Nothing in the data may be altered as it is transcribed.
BEGIN MATERIALS PROVIDED
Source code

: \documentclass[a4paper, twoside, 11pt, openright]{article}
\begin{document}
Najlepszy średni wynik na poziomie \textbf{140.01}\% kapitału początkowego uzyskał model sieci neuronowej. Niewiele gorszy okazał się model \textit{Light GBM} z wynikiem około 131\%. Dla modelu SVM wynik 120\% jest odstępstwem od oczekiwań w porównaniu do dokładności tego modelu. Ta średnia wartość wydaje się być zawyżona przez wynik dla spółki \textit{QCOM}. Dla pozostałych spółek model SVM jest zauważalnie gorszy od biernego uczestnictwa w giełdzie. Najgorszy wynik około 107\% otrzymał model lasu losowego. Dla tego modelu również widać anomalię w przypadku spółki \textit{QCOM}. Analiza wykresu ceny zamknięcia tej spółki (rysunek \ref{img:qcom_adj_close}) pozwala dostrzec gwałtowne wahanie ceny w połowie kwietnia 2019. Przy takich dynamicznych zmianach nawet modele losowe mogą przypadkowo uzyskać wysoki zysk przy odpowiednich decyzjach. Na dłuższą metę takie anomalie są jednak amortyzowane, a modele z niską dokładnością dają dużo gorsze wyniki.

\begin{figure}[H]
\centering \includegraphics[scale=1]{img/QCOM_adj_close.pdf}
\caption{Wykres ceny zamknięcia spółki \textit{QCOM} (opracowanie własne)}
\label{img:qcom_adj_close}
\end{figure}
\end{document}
END MATERIALS PROVIDED
RESPONSE TO THE EXERCISE »
Source code

: \documentclass[a4paper, twoside, 11pt, openright]{article}
\begin{document}
Najlepszy średni wynik na poziomie \textbf{140.01}\% kapitału początkowego uzyskał model sieci neuronowej. Niewiele gorszy okazał się model \textit{Light GBM} z wynikiem około 131\%. Dla modelu SVM wynik 120\% jest odstępstwem od oczekiwań w porównaniu do dokładności tego modelu. Ta średnia wartość wydaje się być zawyżona przez wynik dla spółki \textit{QCOM}. Dla pozostałych spółek model SVM jest zauważalnie gorszy od biernego uczestnictwa w giełdzie. Najgorszy wynik około 107\% otrzymał model lasu losowego. Dla tego modelu również widać anomalię w przypadku spółki \textit{QCOM}. Analiza wykresu ceny zamknięcia tej spółki (rysunek \ref{img:qcom_adj_close}) pozwala dostrzec gwałtowne wahanie ceny w połowie kwietnia 2019. Przy takich dynamicznych zmianach nawet modele losowe mogą przypadkowo uzyskać wysoki zysk przy odpowiednich decyzjach. Na dłuższą metę takie anomalie są jednak amortyzowane, a modele z niską dokładnością dają dużo gorsze wyniki.

\begin{figure}[H]
\centering \includegraphics[scale=1]{img/QCOM_adj_close.pdf}
\caption{Wykres ceny zamknięcia spółki \textit{QCOM} (opracowanie własne)}
\label{img:qcom_adj_close}
\end{figure}
\end{document}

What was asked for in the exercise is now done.